### Pictures paired with source code
+---+

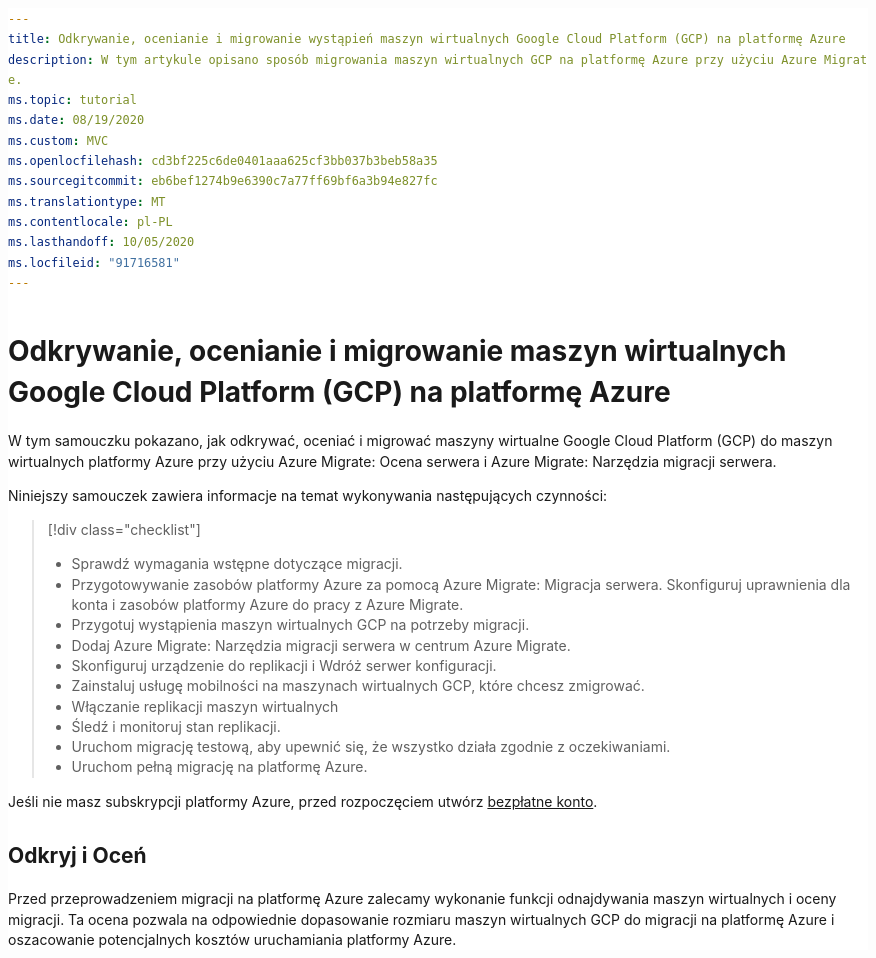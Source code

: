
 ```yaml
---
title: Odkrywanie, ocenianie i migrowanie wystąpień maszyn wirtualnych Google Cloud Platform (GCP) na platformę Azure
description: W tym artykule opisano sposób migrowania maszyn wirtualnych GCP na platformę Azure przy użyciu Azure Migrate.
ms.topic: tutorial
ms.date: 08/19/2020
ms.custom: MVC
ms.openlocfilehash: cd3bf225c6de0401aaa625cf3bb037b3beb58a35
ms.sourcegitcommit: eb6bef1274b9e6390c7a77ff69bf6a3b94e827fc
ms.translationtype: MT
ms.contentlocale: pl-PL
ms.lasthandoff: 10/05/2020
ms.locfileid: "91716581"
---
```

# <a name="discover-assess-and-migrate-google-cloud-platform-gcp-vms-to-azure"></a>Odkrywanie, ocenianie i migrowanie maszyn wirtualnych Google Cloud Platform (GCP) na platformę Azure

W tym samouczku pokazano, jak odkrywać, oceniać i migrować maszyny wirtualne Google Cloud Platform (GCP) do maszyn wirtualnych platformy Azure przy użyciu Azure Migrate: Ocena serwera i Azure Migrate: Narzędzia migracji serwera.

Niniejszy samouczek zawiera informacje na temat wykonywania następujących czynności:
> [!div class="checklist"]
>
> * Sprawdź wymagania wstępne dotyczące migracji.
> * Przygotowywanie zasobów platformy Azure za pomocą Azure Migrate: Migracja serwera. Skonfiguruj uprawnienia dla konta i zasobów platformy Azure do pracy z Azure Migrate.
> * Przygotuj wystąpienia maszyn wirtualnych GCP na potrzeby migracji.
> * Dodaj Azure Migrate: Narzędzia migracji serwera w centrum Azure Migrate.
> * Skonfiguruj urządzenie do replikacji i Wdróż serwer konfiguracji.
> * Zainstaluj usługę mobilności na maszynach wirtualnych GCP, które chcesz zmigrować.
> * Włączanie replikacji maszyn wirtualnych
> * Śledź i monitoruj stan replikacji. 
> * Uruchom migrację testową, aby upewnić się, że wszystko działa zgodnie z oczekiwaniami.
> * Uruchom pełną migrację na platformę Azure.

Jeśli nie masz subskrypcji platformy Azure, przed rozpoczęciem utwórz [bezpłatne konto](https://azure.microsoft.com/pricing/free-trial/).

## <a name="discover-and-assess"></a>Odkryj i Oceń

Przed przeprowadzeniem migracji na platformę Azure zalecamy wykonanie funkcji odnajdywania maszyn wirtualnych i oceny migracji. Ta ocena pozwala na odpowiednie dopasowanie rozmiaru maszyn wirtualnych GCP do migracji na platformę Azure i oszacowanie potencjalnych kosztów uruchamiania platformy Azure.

+---+

### WORK ORDER
Copy each line from the data that features the string "serwera".

### SOLUTION TO THIS TASK
W tym samouczku pokazano, jak odkrywać, oceniać i migrować maszyny wirtualne Google Cloud Platform (GCP) do maszyn wirtualnych platformy Azure przy użyciu Azure Migrate: Ocena serwera i Azure Migrate: Narzędzia migracji serwera.
> * Przygotowywanie zasobów platformy Azure za pomocą Azure Migrate: Migracja serwera. Skonfiguruj uprawnienia dla konta i zasobów platformy Azure do pracy z Azure Migrate.
> * Dodaj Azure Migrate: Narzędzia migracji serwera w centrum Azure Migrate.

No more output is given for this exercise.